The Book makes a big issue out of declaring that the story is antiquated to which I can only shake my head. The only thing antiquated about this film is the forced happy end of the film, which I will return to later. In every other way this film is as relevant today as it was 68 years ago. Going to war changes people, if for no other reason than being away from home for an extended period. For most people it is a lot more than that. In war you see things and may have to do things that people at home would never understand. “All Quiet on the Western Front” has some excellent scenes showing that and “The Big Parade” continued that theme, both in relation to WWI. For many soldiers their fellow brothers in arms are more family to them than their relatives and loved ones at home, simply because they share the experience. Home on the other hand becomes a pink tinted myth, a dream that represents everything the war is not and a dream reality could never live up to. I believe it matters little if the war is WWI, WWII, Vietnam, Iraq or Afghanistan. The pattern is much the same.


Al, Fred and Homer are returning back to Boone City, which I take is some Everytown in the American Midwest. They face a different reality in more ways than one.
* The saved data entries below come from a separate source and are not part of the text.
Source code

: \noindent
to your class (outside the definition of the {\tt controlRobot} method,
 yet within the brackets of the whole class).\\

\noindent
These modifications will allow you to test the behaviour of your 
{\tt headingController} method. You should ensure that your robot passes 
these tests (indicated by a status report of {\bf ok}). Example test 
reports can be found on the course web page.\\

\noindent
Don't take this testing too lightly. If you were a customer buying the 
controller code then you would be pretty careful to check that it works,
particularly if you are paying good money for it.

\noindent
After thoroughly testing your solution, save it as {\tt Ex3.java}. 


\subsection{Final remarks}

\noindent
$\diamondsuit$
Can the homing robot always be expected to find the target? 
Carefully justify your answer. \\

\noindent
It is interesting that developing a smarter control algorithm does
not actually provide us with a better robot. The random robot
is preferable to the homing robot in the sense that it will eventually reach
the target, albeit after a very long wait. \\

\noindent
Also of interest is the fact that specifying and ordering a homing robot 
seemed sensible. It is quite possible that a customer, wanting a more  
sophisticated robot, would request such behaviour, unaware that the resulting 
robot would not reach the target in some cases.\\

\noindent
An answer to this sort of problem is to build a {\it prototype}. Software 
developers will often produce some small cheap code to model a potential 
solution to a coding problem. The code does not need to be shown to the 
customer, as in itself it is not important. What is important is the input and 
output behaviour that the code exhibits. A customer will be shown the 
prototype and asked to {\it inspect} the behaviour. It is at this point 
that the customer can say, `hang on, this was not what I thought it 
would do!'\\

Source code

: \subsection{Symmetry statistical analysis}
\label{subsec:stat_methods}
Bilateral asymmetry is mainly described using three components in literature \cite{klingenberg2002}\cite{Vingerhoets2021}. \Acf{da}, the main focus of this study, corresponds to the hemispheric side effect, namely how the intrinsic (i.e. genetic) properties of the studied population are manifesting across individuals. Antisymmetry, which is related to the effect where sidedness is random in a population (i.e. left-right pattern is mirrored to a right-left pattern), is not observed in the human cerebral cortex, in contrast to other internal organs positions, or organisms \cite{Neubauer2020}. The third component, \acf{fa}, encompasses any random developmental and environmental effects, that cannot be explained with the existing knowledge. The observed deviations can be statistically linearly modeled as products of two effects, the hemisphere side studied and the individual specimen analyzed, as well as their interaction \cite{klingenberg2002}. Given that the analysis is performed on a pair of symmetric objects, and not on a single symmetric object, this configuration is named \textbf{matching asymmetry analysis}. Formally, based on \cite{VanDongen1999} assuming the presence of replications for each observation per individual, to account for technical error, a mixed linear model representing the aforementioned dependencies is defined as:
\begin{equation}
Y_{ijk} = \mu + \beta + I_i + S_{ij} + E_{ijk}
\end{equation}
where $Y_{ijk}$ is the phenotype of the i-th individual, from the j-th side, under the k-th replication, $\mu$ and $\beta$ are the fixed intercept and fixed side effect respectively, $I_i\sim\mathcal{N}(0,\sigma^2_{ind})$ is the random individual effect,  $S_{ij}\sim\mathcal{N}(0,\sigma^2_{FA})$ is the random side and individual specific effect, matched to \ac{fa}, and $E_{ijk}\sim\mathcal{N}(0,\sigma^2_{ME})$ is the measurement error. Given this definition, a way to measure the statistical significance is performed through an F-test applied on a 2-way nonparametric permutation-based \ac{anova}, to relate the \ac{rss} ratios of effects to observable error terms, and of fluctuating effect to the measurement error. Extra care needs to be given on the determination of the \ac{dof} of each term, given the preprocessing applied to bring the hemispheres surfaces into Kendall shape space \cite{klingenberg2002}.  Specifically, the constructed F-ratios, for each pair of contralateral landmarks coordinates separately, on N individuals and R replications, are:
When we meet them Fred (Dana Andrews) is the dashing officer, a captain in the air force with looks and style to match. Al (Fredric March) is a sergeant of the infantry, a grunt, if a bit grandfatherly and Homer (Harold Russell ) is a mechanic (petty officer) from a carrier. Their military ranks place them neatly in order, an order they easily fall into although the war is over and they have all been decommissioned. So much more the surprise when their civilian rank kicks in and we learn that Al is a wealthy banker, Homer belongs to a middle class family in the suburbs and Fred returns to an alcoholized father in the slums. In civilian they are entirely different people. That alone is pretty shaking.


However each of the three has their own battle to fight, battles which are not entirely uncommon.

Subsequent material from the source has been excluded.